Does this lathe, have T slots in the cross slide? If I get a lathe first I need to be able to mill small parts on it a while before I will be able to get a seperate mill. From what I have seen & read the T slot would make it easier, I'd like to be able to mount a rotary table or a small milling head on the cross slide. Thanks, Jim.


----------



## Jim_cellarshop (May 19, 2011)

I had not really looked at the 11x26 as I thought it would be too large and heavy, but it's not much longer than the 10x22 and as it's only about 600lbs I would hope I could take it apart to pieces under 250lbs to move downstairs. The 11x26 is closer to what I want as I would like a min of a 1.0" spindle bore, 1.5" would be better but they are too large, heavy & expensive. Most of the 3in1 machines seem to be lacking in one way or another for what I want to do.

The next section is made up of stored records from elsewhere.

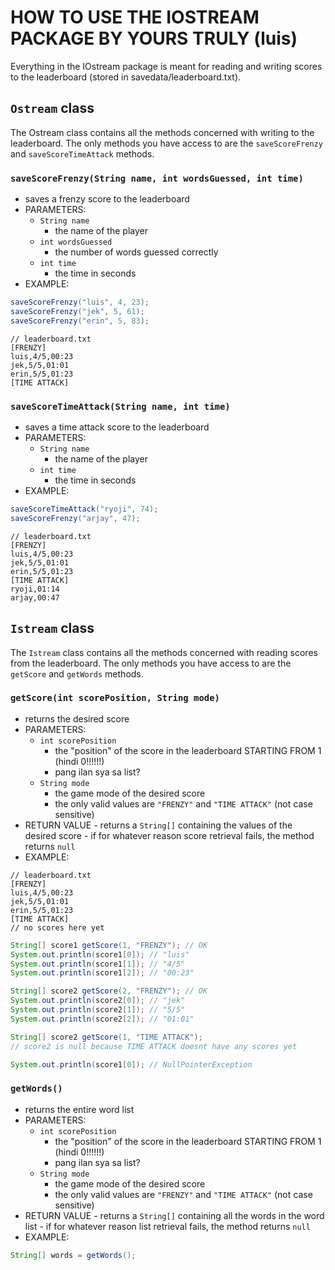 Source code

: # HOW TO USE THE IOSTREAM PACKAGE BY YOURS TRULY (luis)
Everything in the IOstream package is meant for reading and writing scores to the leaderboard (stored in savedata/leaderboard.txt). 
## `Ostream` class
The Ostream class contains all the methods concerned with writing to the leaderboard. The only methods you have access to are the `saveScoreFrenzy` and `saveScoreTimeAttack` methods.
### `saveScoreFrenzy(String name, int wordsGuessed, int time)`
* saves a frenzy score to the leaderboard
* PARAMETERS:
	* `String name`
		* the name of the player
	* `int wordsGuessed`
		* the number of words guessed correctly
	* `int time`
		* the time in seconds
* EXAMPLE:
```java
saveScoreFrenzy("luis", 4, 23);
saveScoreFrenzy("jek", 5, 61);
saveScoreFrenzy("erin", 5, 83);
```
```
// leaderboard.txt
[FRENZY]
luis,4/5,00:23
jek,5/5,01:01
erin,5/5,01:23
[TIME ATTACK]
```
### `saveScoreTimeAttack(String name, int time)`
* saves a time attack score to the leaderboard
* PARAMETERS:
	* `String name`
		* the name of the player
	* `int time`
		* the time in seconds
* EXAMPLE:
```java
saveScoreTimeAttack("ryoji", 74);
saveScoreFrenzy("arjay", 47);
```
```
// leaderboard.txt
[FRENZY]
luis,4/5,00:23
jek,5/5,01:01
erin,5/5,01:23
[TIME ATTACK]
ryoji,01:14
arjay,00:47
```
## `Istream` class
The `Istream` class contains all the methods concerned with reading scores from the leaderboard. The only methods you have access to are the `getScore` and `getWords` methods.
### `getScore(int scorePosition, String mode)`
* returns the desired score
* PARAMETERS:
	* `int scorePosition`
		* the "position" of the score in the leaderboard STARTING FROM 1 (hindi 0!!!!!!)
		* pang ilan sya sa list?
	* `String mode`
		* the game mode of the desired score
		* the only valid values are `"FRENZY"` and `"TIME ATTACK"` (not case sensitive)
* RETURN VALUE
		- returns a `String[]` containing the values of the desired score
		- if for whatever reason score retrieval fails, the method returns `null`		
* EXAMPLE:
```
// leaderboard.txt
[FRENZY]
luis,4/5,00:23
jek,5/5,01:01
erin,5/5,01:23
[TIME ATTACK]
// no scores here yet
```
```java
String[] score1 getScore(1, "FRENZY"); // OK
System.out.println(score1[0]); // "luis"
System.out.println(score1[1]); // "4/5"
System.out.println(score1[2]); // "00:23"

String[] score2 getScore(2, "FRENZY"); // OK
System.out.println(score2[0]); // "jek"
System.out.println(score2[1]); // "5/5"
System.out.println(score2[2]); // "01:01"

String[] score2 getScore(1, "TIME ATTACK"); 
// score2 is null because TIME ATTACK doesnt have any scores yet

System.out.println(score1[0]); // NullPointerException
```
### `getWords()`
* returns the entire word list
* PARAMETERS:
	* `int scorePosition`
		* the "position" of the score in the leaderboard STARTING FROM 1 (hindi 0!!!!!!)
		* pang ilan sya sa list?
	* `String mode`
		* the game mode of the desired score
		* the only valid values are `"FRENZY"` and `"TIME ATTACK"` (not case sensitive)
* RETURN VALUE
		- returns a `String[]` containing all the words in the word list
		- if for whatever reason list retrieval fails, the method returns `null`		
* EXAMPLE:
```java
String[] words = getWords();
```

The specs on the Smithy look pretty good, but they are kinda pricey. I think I could get a separate lathe & mill for that type of money. I really just want to be able to do some milling while I saved up for a mill as more than half of my milling projects are quite small. I need to take a ride out to the Grizzly show room and look at some of these in person, my wife will want to go along, not sure if that good or not  Thanks for the info & ideas.


----------



## Jim_cellarshop (May 23, 2011)

Do you mean the option of the T-slotted cross slide is not available or is the whole lathe G0602 not available? Thanks, Jim.


----------